Abstract
Tumor angiogenesis occurs by recruitment of endothelial cell precursors or by sprouting of existing capillaries, which differ from the normal vasculature by having an altered morphology that can be exploited for diagnosis and as a prognostic indicator. Improved technologies have propelled diagnosis into a new era. These technologies have to be used with great precision. The diagnosis of a dysplastic premalignant lesion of the oral mucosa cannot be based solely on clinical findings. Therefore histologic evaluation of a representative biopsy specimen is necessary. Accurate judgment of the proper site for biopsy is essential for reaching a correct diagnosis. The aim of this report is to analyze the vascular patterns with the help of direct oral microscopy and the technique of stereo-optical microscopy in the oral cavity to select biopsy sites, and compare the outcome of a directed biopsy with that of biopsy specimens obtained from sites selected solely on the basis of clinical criteria. The study sample comprised 50 oral mucosal lesions. A statistically significant difference was noted between samples judged to be microscopically representative sites. We conclude that this method would aid in early and better diagnosis and treatment planning of oral premalignant and malignant lesions by assessing the various vascular patterns in the mucosa.
Keywords: stereomicroscope, biopsy site selection, angiogenesis, colposcopy
Introduction
Angiogenesis is a term that implies the formation of new micro-vessels from differentiated endothelium. Tumor angiogenesis occurs by recruitment of endothelial cell precursor or by sprouting of existing capillaries as in physiologic angiogenesis. However, tumor blood vessels differ from the normal vasculature by having altered morphology which can be exploited for diagnosis and as a prognostic indicator.
The diagnosis of a dysplastic premalignant lesion of the oral mucosa cannot be based solely on clinical findings. Therefore histologic evaluation of a representative biopsy specimen is necessary.1
In the oral cavity a white patch or ulcero-proliferative growth has varied differential diagnoses ranging from hyperkeratoses, premalignant lesion (leukoplakia), to frank carcinoma.2 An erythematous lesion, homogeneous or not, is considered to be more likely to become malignant than are whitish lesions.1–7 Oral lichen planus has also been suggested to show a certain percentage of malignant transformation.8,9
Dysplasia and carcinoma in situ herald invasive oral cancer,5,7 but carcinomas also occur in areas which were previously apparently normal (not dysplastic).3,7
No reliable method applicable to the oral cavity can yet replace a biopsy for a more definitive diagnosis of oral cancer. However, a few adjuncts can be used.
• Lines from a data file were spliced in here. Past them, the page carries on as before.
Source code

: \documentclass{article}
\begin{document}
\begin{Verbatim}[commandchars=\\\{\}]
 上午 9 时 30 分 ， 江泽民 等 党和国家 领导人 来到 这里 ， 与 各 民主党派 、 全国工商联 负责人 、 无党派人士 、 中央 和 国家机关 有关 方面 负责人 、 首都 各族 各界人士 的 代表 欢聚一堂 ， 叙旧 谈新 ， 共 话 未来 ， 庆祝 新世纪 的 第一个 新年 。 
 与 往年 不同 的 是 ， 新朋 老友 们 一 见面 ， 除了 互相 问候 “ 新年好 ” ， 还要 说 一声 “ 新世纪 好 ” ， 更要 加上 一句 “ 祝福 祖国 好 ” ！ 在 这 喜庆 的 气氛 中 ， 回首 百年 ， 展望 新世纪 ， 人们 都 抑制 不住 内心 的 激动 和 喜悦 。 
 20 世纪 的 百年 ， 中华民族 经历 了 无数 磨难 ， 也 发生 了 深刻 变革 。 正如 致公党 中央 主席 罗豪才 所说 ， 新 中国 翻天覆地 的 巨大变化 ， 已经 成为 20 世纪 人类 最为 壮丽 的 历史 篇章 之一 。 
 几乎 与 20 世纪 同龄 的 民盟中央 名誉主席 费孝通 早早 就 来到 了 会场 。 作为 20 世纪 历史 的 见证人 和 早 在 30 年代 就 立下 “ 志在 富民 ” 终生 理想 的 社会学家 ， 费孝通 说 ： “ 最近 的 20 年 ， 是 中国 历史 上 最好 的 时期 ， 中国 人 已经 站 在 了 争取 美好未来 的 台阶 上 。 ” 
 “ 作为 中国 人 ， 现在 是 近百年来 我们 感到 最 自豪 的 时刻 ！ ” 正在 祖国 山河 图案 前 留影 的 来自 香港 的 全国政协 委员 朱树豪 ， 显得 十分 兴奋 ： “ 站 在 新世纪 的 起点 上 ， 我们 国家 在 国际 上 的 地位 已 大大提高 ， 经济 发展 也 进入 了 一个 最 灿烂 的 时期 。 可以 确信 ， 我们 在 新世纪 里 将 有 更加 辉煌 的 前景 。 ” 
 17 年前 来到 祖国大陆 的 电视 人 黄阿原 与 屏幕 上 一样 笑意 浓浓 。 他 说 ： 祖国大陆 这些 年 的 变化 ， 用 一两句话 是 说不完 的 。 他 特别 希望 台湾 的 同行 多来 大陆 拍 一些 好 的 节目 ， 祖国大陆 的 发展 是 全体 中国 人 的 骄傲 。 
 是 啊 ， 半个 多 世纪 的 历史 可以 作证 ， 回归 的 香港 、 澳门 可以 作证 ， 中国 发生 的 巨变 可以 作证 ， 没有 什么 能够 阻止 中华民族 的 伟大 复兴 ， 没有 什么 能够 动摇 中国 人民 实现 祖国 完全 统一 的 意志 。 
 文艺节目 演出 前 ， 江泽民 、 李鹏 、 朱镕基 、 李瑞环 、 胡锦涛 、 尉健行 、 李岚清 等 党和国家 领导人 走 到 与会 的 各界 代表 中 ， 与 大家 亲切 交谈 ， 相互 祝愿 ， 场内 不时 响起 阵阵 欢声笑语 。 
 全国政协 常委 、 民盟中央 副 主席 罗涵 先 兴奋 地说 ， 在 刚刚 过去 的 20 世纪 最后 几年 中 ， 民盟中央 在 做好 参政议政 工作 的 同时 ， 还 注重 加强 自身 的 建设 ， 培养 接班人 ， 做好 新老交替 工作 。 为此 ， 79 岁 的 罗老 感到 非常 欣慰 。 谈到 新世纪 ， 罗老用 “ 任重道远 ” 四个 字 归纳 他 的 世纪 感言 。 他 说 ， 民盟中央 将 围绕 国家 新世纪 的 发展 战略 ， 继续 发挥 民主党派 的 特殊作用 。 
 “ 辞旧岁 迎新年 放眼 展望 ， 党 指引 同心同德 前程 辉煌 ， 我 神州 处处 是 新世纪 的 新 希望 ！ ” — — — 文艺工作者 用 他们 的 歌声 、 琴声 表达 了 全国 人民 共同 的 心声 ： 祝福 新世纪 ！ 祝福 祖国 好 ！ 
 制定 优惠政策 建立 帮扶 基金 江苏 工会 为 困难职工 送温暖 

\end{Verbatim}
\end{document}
Exfoliative cytology carries the risk of false-positive or false-negative results and a biopsy is always necessary for final diagnosis. Toluidine blue may be used to identify a suitable site for biopsy, but carries the risk of false-positive staining.10
Histologic assessment of a biopsy specimen is regarded as the most reliable criterion for a correct diagnosis; consequently, the specimen must be taken from the most representative area. Light microscopy has been used in the field of oral pathology for histopathological evaluation of biopsy specimens and reaching at an accurate diagnosis. Apart from this application, this tool of immense potential has been put to little use. Stereomicroscopy has been utilized lately and has been shown to give easy visualization of the work area.11
The aim of this report is to analyze the vascular patterns with the help of direct oral microscopy and the technique of stereo optical microscopy in the oral cavity to select biopsy sites, and compare the outcome of a directed biopsy with that of biopsy specimens obtained from sites selected solely on the basis of clinical criteria.
Materials and methods
Patient selection and clinical examination
Patients referred to the Department of Oral and Maxillofacial Pathology of I.T.S-CDSR, Muradnagar, Ghaziabad, India for diagnosis and treatment of oral mucosal lesions participated in the present study. A total of 50 patients (Table 1) who participated were clinically evaluated and provisional diagnoses of lichenoid lesion, leukoplakia, erythroplakia, and frank carcinoma were made.
Table 1.
Number, sex ratio, and age of 50 patients with oral mucosal lesions examined clinically and with direct microscopy
| Lichenoid lesions | Homogeneous leukoplakia | Nonhomogeneous leukoplakia/carcinoma | Total | |
|---|---|---|---|---|
| Patients | 17 | 11 | 22 | 50 |
| Men/women | 7/10 | 7/4 | 12/10 | 26/24 |
| Age (yrs) mean, range | 62, 45–71 | 53, 37–64 | 66, 40–86 | 60, 37–86 |
Instrumentation and methodology of screening
The oral mucosa of participating patients was clinically analyzed. An optimum site for biopsy was determined and marked. A stereozoom binocular microscope (Model no. SZMBC-1; Leica Microsystem, Wetzlar, Germany) with a mobile floor stand on four castor wheels for easy handling and absolute stability and a CCD digital camera attachment was then used to analyze the mucosal lesions. Varied vascular patterns were recognized and labeled according to the criteria for vascular changes.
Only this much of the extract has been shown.